■ Work to complete: Lines from the one containing "We are using" through the end of the data are to be returned exactly, and no others.

□ □ □

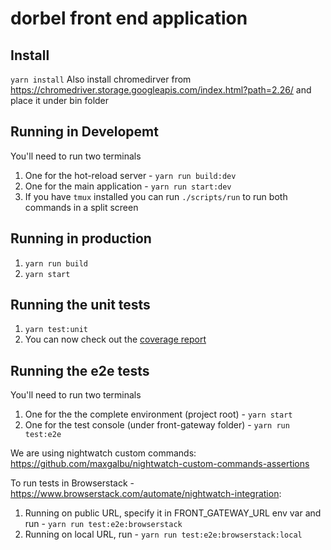 # dorbel front end application

## Install
``yarn install``
Also install chromedirver from https://chromedriver.storage.googleapis.com/index.html?path=2.26/ and place it under bin folder

## Running in Developemt
You'll need to run two terminals
1. One for the hot-reload server - ``yarn run build:dev``
2. One for the main application - ``yarn run start:dev``
3. If you have ``tmux`` installed you can run ``./scripts/run`` to run both commands in a split screen

## Running in production
1. ``yarn run build``
2. ``yarn start``

## Running the unit tests
1. ``yarn test:unit``
2. You can now check out the [coverage report](https://codecov.io/gh/dorbel-tech/dorbel-app)

## Running the e2e tests
You'll need to run two terminals
1. One for the the complete environment (project root) - ``yarn start``
2. One for the test console (under front-gateway folder) - ``yarn run test:e2e``

We are using nightwatch custom commands: https://github.com/maxgalbu/nightwatch-custom-commands-assertions

To run tests in Browserstack - https://www.browserstack.com/automate/nightwatch-integration:
1. Running on public URL, specify it in FRONT_GATEWAY_URL env var and run - ``yarn run test:e2e:browserstack``
2. Running on local URL, run - ``yarn run test:e2e:browserstack:local``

□ □ □

■ Task result:
We are using nightwatch custom commands: https://github.com/maxgalbu/nightwatch-custom-commands-assertions

To run tests in Browserstack - https://www.browserstack.com/automate/nightwatch-integration:
1. Running on public URL, specify it in FRONT_GATEWAY_URL env var and run - ``yarn run test:e2e:browserstack``
2. Running on local URL, run - ``yarn run test:e2e:browserstack:local``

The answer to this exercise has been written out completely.